The offer to me was straightforward: talk with Roe v. Wade attorney Linda Coffee about her case archive, which will be up for auction in Los Angeles on Friday. (Bidding for the collection, which includes nearly 150 documents, letters, and artifacts, starts at $50,000.)
The prospect was strangely emotional. Until I read Joshua Prager’s 2021 book, The Family Roe, I did not understand the extent to which the lawsuit’s many players were tied to Dallas. Nor did I understand how many of them were, like me, gay. All I knew was that the case had impacted my life as a woman in America — and as a lawyer and as a woman who was able to finally marry her longtime partner in 2013 — in innumerable ways.
The resulting interview? Downright entertaining.

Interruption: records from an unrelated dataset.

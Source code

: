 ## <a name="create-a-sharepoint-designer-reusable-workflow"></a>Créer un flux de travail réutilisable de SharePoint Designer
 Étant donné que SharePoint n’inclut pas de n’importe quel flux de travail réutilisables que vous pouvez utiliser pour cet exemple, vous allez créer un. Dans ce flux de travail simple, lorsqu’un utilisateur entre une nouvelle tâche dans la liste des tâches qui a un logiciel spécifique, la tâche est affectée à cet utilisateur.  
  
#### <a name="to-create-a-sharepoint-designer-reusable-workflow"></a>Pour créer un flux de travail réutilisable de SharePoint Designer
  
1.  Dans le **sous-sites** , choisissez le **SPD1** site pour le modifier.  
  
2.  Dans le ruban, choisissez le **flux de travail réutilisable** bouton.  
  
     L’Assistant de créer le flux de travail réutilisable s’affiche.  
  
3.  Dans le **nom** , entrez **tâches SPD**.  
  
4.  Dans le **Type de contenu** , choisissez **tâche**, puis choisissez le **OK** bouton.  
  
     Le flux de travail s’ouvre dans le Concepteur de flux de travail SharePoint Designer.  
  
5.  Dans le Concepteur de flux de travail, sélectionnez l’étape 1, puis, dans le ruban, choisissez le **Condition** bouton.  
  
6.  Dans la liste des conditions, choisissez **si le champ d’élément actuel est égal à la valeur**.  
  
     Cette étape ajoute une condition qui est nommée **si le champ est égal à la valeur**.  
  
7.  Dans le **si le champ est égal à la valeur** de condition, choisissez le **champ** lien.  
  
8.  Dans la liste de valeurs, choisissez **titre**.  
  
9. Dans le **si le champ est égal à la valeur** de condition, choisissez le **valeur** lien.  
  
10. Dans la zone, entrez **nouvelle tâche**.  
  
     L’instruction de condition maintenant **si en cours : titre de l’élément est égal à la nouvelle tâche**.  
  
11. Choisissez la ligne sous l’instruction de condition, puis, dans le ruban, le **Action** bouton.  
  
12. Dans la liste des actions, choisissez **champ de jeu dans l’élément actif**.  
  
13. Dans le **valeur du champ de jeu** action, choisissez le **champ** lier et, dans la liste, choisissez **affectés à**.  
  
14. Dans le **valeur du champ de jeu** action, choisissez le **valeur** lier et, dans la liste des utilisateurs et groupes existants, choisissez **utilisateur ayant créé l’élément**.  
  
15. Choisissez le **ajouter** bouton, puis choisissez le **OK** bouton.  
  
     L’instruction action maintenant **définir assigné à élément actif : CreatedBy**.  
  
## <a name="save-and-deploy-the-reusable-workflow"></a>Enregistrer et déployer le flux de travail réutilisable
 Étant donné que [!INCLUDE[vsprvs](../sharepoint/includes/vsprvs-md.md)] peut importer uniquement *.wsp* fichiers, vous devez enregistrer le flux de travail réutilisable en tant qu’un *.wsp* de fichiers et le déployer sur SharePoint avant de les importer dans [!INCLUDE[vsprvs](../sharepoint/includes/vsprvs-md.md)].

When I talked with Coffee and her partner, Rebecca Hartt, on the phone yesterday, the two continually finished each other’s sentences and talked over one another, as long-term couples are wont to do. It was heart-warming. And also a little bit shame-inducing, as they clearly view it as the obligation of the “younger generation” (they couldn’t see my white hair over the phone) to take up the now fragmented 50-state battle over privacy and equal protection rights.
But before we got to chatting, because it was such a pretty day both in Dallas and at their home in Mineola, they suggested that I go out for a picnic, or at least for some barbecue. The conversation that followed has been edited for length and clarity.